- EXERCISE BRIEF
Search the listing below for the string "saída" and copy every line where it occurs.
(ENTRIES PROVIDED)
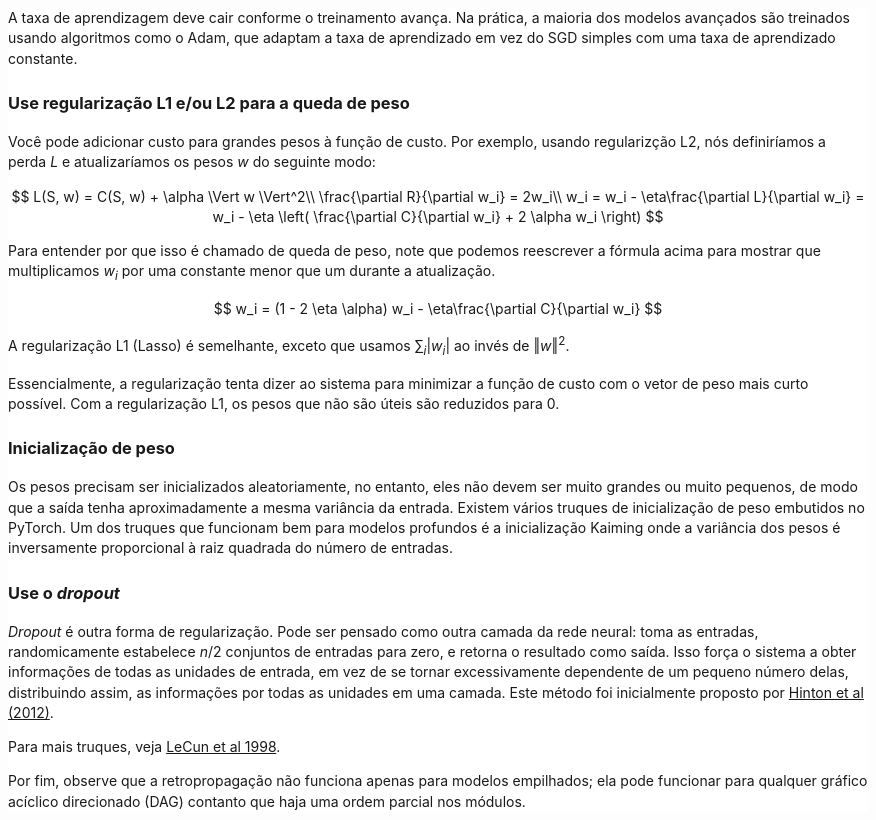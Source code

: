 A taxa de aprendizagem deve cair conforme o treinamento avança. Na prática, a maioria dos modelos avançados são treinados usando algoritmos como o Adam, que adaptam a taxa de aprendizado em vez do SGD simples com uma taxa de aprendizado constante.

### Use regularização L1 e/ou L2 para a queda de peso

Você pode adicionar custo para grandes pesos à função de custo. Por exemplo, usando regularizção L2, nós definiríamos a perda $L$ e atualizaríamos os pesos $w$ do seguinte modo:

$$
L(S, w) = C(S, w) + \alpha \Vert w \Vert^2\\
\frac{\partial R}{\partial w_i} = 2w_i\\
w_i = w_i - \eta\frac{\partial L}{\partial w_i} = w_i - \eta \left( \frac{\partial C}{\partial w_i} + 2 \alpha w_i \right)
$$

Para entender por que isso é chamado de queda de peso, note que podemos reescrever a fórmula acima para mostrar que multiplicamos $w_i$ por uma constante menor que um durante a atualização.

$$
w_i = (1 - 2 \eta \alpha) w_i - \eta\frac{\partial C}{\partial w_i}
$$

A regularização L1 (Lasso) é semelhante, exceto que usamos $\sum_i \vert w_i\vert$ ao invés de $\Vert w \Vert^2$.

Essencialmente, a regularização tenta dizer ao sistema para minimizar a função de custo com o vetor de peso mais curto possível. Com a regularização L1, os pesos que não são úteis são reduzidos para $0$.



### Inicialização de peso

Os pesos precisam ser inicializados aleatoriamente, no entanto, eles não devem ser muito grandes ou muito pequenos, de modo que a saída tenha aproximadamente a mesma variância da entrada. Existem vários truques de inicialização de peso embutidos no PyTorch. Um dos truques que funcionam bem para modelos profundos é a inicialização Kaiming onde a variância dos pesos é inversamente proporcional à raiz quadrada do número de entradas.



### Use o *dropout*

*Dropout* é outra forma de regularização. Pode ser pensado como outra camada da rede neural: toma as entradas, randomicamente estabelece $n/2$ conjuntos de entradas para zero, e retorna o resultado como saída. Isso força o sistema a obter informações de todas as unidades de entrada, em vez de se tornar excessivamente dependente de um pequeno número delas, distribuindo assim, as informações por todas as unidades em uma camada. Este método foi inicialmente proposto por <a href="https://arxiv.org/abs/1207.0580">Hinton et al (2012)</a>.

Para mais truques, veja  <a href="http://yann.lecun.com/exdb/publis/pdf/lecun-98b.pdf">LeCun et al 1998</a>.

Por fim, observe que a retropropagação não funciona apenas para modelos empilhados; ela pode funcionar para qualquer gráfico acíclico direcionado (DAG) contanto que haja uma ordem parcial nos módulos.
(End ENTRIES PROVIDED)
- OUTPUT BELOW
Os pesos precisam ser inicializados aleatoriamente, no entanto, eles não devem ser muito grandes ou muito pequenos, de modo que a saída tenha aproximadamente a mesma variância da entrada. Existem vários truques de inicialização de peso embutidos no PyTorch. Um dos truques que funcionam bem para modelos profundos é a inicialização Kaiming onde a variância dos pesos é inversamente proporcional à raiz quadrada do número de entradas.
*Dropout* é outra forma de regularização. Pode ser pensado como outra camada da rede neural: toma as entradas, randomicamente estabelece $n/2$ conjuntos de entradas para zero, e retorna o resultado como saída. Isso força o sistema a obter informações de todas as unidades de entrada, em vez de se tornar excessivamente dependente de um pequeno número delas, distribuindo assim, as informações por todas as unidades em uma camada. Este método foi inicialmente proposto por <a href="https://arxiv.org/abs/1207.0580">Hinton et al (2012)</a>.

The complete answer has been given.